En ese trámite tutelar se dispuso integrar al contradictorio a «las partes e intervinientes del proceso penal con radicación 27001-31-04-002-2005-00182-00 seguido por el delito de celebración indebida de contratos en contra del actor», y, los supuestos fácticos que dieron origen a la presentación del mecanismo constitucional y las pretensiones formuladas, fueron sintetizadas así: «1.
Señala el apoderado de MIGUEL ANTONIO ARROYO CÓRDOBA, que en contra de éste se siguió el proceso penal con radicación 27001-31-04-002-2005-00182-00 por el delito de celebración indebida de contratos, cuyo conocimiento, en primera instancia, correspondió al Juzgado 2º Penal del Circuito Adjunto de Descongestión de Quibdó, autoridad que por sentencia del 9 de diciembre de 2011, le impuso condena de 48 meses de prisión e inhabilidad para el ejercicio de derecho y funciones públicas por el mismo lapso; adicionalmente, se negó al procesado “el subrogado de la suspensión de la ejecución de la pena privativa de la libertad”. 2.

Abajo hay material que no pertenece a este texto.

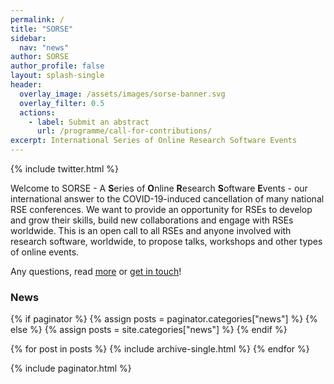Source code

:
 ```yaml
---
permalink: /
title: "SORSE"
sidebar:
  nav: "news"
author: SORSE
author_profile: false
layout: splash-single
header:
  overlay_image: /assets/images/sorse-banner.svg
  overlay_filter: 0.5
  actions:
    - label: Submit an abstract
      url: /programme/call-for-contributions/
excerpt: International Series of Online Research Software Events
---
```


<aside id="twitter-holder" class="sidebar__right sticky">
    {% include twitter.html %}
</aside>

Welcome to SORSE - A **S**eries of **O**nline **R**esearch **S**oftware **E**vents - our international answer to the COVID-19-induced cancellation of many national RSE conferences. We want to provide an opportunity for RSEs to develop and grow their skills, build new collaborations and engage with RSEs worldwide. This is an open call to all RSEs and anyone involved with research software, worldwide, to propose talks, workshops and other types of online events.

Any questions, read [more](faq/about/what-is-sorse) or [get in touch](contact/)!

### News

{% if paginator %}
  {% assign posts = paginator.categories["news"] %}
{% else %}
  {% assign posts = site.categories["news"] %}
{% endif %}

{% for post in posts %}
  {% include archive-single.html %}
{% endfor %}

{% include paginator.html %}
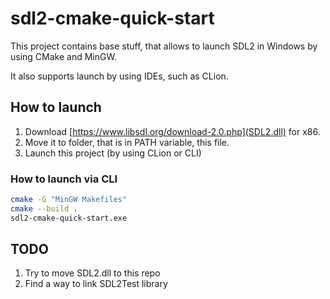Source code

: # sdl2-cmake-quick-start

This project contains base stuff, that allows to launch SDL2 in Windows by using CMake and MinGW.

It also supports launch by using IDEs, such as CLion.

## How to launch
1. Download [https://www.libsdl.org/download-2.0.php](SDL2.dll) for x86.
2. Move it to folder, that is in PATH variable, this file.
3. Launch this project (by using CLion or CLI)

### How to launch via CLI
```bash
cmake -G "MinGW Makefiles"
cmake --build .
sdl2-cmake-quick-start.exe
```

## TODO
1. Try to move SDL2.dll to this repo
2. Find a way to link SDL2Test library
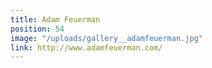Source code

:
 ```yaml
---
title: Adam Feuerman
position: 54
image: "/uploads/gallery__adamfeuerman.jpg"
link: http://www.adamfeuerman.com/
---
```


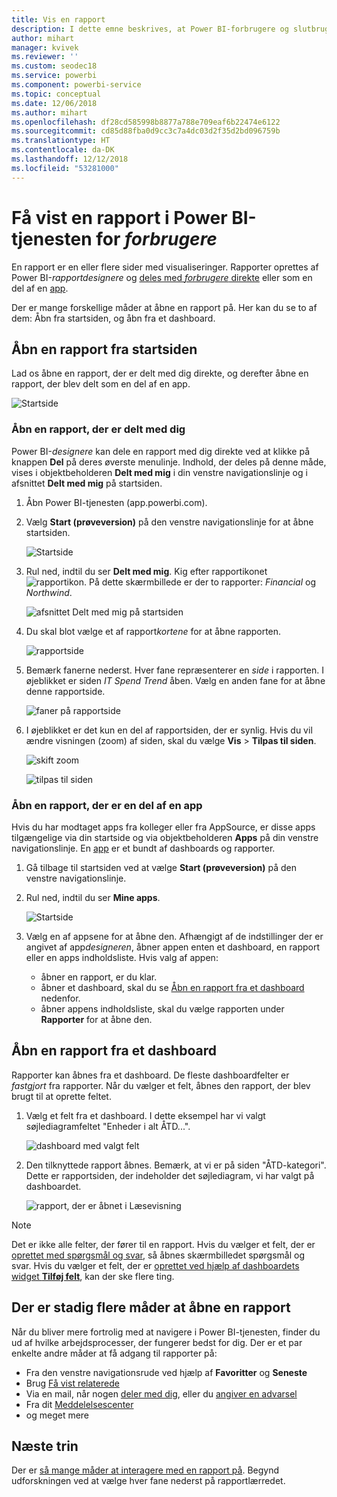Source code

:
 ```yaml
---
title: Vis en rapport
description: I dette emne beskrives, at Power BI-forbrugere og slutbrugere var nødt til at åbne og få vist en Power BI-rapport.
author: mihart
manager: kvivek
ms.reviewer: ''
ms.custom: seodec18
ms.service: powerbi
ms.component: powerbi-service
ms.topic: conceptual
ms.date: 12/06/2018
ms.author: mihart
ms.openlocfilehash: df28cd585998b8877a788e709eaf6b22474e6122
ms.sourcegitcommit: cd85d88fba0d9cc3c7a4dc03d2f35d2bd096759b
ms.translationtype: HT
ms.contentlocale: da-DK
ms.lasthandoff: 12/12/2018
ms.locfileid: "53281000"
---
```

# <a name="view-a-report-in-power-bi-service-for-consumers"></a>Få vist en rapport i Power BI-tjenesten for *forbrugere*
En rapport er en eller flere sider med visualiseringer. Rapporter oprettes af Power BI-*rapportdesignere* og [deles med *forbrugere* direkte](end-user-shared-with-me.md) eller som en del af en [app](end-user-apps.md). 

Der er mange forskellige måder at åbne en rapport på. Her kan du se to af dem: Åbn fra startsiden, og åbn fra et dashboard. 

<!-- add art-->


## <a name="open-a-report-from-your-home-page"></a>Åbn en rapport fra startsiden
Lad os åbne en rapport, der er delt med dig direkte, og derefter åbne en rapport, der blev delt som en del af en app.

   ![Startside](./media/end-user-report-open/power-bi-home.png)

### <a name="open-a-report-that-has-been-shared-with-you"></a>Åbn en rapport, der er delt med dig
Power BI-*designere* kan dele en rapport med dig direkte ved at klikke på knappen **Del** på deres øverste menulinje. Indhold, der deles på denne måde, vises i objektbeholderen **Delt med mig** i din venstre navigationslinje og i afsnittet **Delt med mig** på startsiden.

1. Åbn Power BI-tjenesten (app.powerbi.com).

2. Vælg **Start (prøveversion)** på den venstre navigationslinje for at åbne startsiden.  

   ![Startside](./media/end-user-report-open/power-bi-select-home.png)
   
3. Rul ned, indtil du ser **Delt med mig**. Kig efter rapportikonet ![rapportikon](./media/end-user-report-open/power-bi-report-icon.png). På dette skærmbillede er der to rapporter: *Financial* og *Northwind*. 
   
   ![afsnittet Delt med mig på startsiden](./media/end-user-report-open/power-bi-shared.png)

4. Du skal blot vælge et af rapport*kortene* for at åbne rapporten.

   ![rapportside](./media/end-user-report-open/power-bi-report1.png)

5. Bemærk fanerne nederst. Hver fane repræsenterer en *side* i rapporten. I øjeblikket er siden *IT Spend Trend* åben. Vælg en anden fane for at åbne denne rapportside. 

   ![faner på rapportside](./media/end-user-report-open/power-bi-tabs.png)

6. I øjeblikket er det kun en del af rapportsiden, der er synlig. Hvis du vil ændre visningen (zoom) af siden, skal du vælge **Vis** > **Tilpas til siden**.

   ![skift zoom](./media/end-user-report-open/power-bi-fit.png)

   ![tilpas til siden](./media/end-user-report-open/power-bi-report2.png)

### <a name="open-a-report-that-is-part-of-an-app"></a>Åbn en rapport, der er en del af en app
Hvis du har modtaget apps fra kolleger eller fra AppSource, er disse apps tilgængelige via din startside og via objektbeholderen **Apps** på din venstre navigationslinje. En [app](end-user-apps.md) er et bundt af dashboards og rapporter.

1. Gå tilbage til startsiden ved at vælge **Start (prøveversion)** på den venstre navigationslinje.

7. Rul ned, indtil du ser **Mine apps**.

   ![Startside](./media/end-user-report-open/power-bi-my-apps.png)

8. Vælg en af appsene for at åbne den. Afhængigt af de indstillinger der er angivet af app*designeren*, åbner appen enten et dashboard, en rapport eller en apps indholdsliste. Hvis valg af appen:
    - åbner en rapport, er du klar.
    - åbner et dashboard, skal du se [Åbn en rapport fra et dashboard](#Open-a-report-from-a-dashboard) nedenfor.
    - åbner appens indholdsliste, skal du vælge rapporten under **Rapporter** for at åbne den.


## <a name="open-a-report-from-a-dashboard"></a>Åbn en rapport fra et dashboard
Rapporter kan åbnes fra et dashboard. De fleste dashboardfelter er *fastgjort* fra rapporter. Når du vælger et felt, åbnes den rapport, der blev brugt til at oprette feltet. 

1. Vælg et felt fra et dashboard. I dette eksempel har vi valgt søjlediagramfeltet "Enheder i alt ÅTD...".

    ![dashboard med valgt felt](./media/end-user-report-open/power-bi-dashboard.png)

2.  Den tilknyttede rapport åbnes. Bemærk, at vi er på siden "ÅTD-kategori". Dette er rapportsiden, der indeholder det søjlediagram, vi har valgt på dashboardet.

    ![rapport, der er åbnet i Læsevisning](./media/end-user-report-open/power-bi-report-new.png)

> [!NOTE]
> Det er ikke alle felter, der fører til en rapport. Hvis du vælger et felt, der er [oprettet med spørgsmål og svar](end-user-q-and-a.md), så åbnes skærmbilledet spørgsmål og svar. Hvis du vælger et felt, der er [oprettet ved hjælp af dashboardets widget **Tilføj felt**](../service-dashboard-add-widget.md), kan der ske flere ting.  


##  <a name="still-more-ways-to-open-a-report"></a>Der er stadig flere måder at åbne en rapport
Når du bliver mere fortrolig med at navigere i Power BI-tjenesten, finder du ud af hvilke arbejdsprocesser, der fungerer bedst for dig. Der er et par enkelte andre måder at få adgang til rapporter på:
- Fra den venstre navigationsrude ved hjælp af **Favoritter** og **Seneste**    
- Brug [Få vist relaterede](end-user-related.md)    
- Via en mail, når nogen [deler med dig](../service-share-reports.md), eller du [angiver en advarsel](end-user-alerts.md)    
- Fra dit [Meddelelsescenter](end-user-notification-center.md)    
- og meget mere

## <a name="next-steps"></a>Næste trin
Der er [så mange måder at interagere med en rapport på](end-user-reading-view.md).  Begynd udforskningen ved at vælge hver fane nederst på rapportlærredet.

Refiere que en contra de la referida decisión, dentro del término legal, el entonces defensor del señor ARROYO CÓRDOBA, formuló recurso de apelación, que correspondió desatarlo a la Sala de Decisión Penal de Descongestión del Tribunal Superior del Distrito Judicial de Quibdó, Corporación que mediante fallo del 19 de abril de 2012 resolvió confirmar en su integridad la decisión del a quo. 3.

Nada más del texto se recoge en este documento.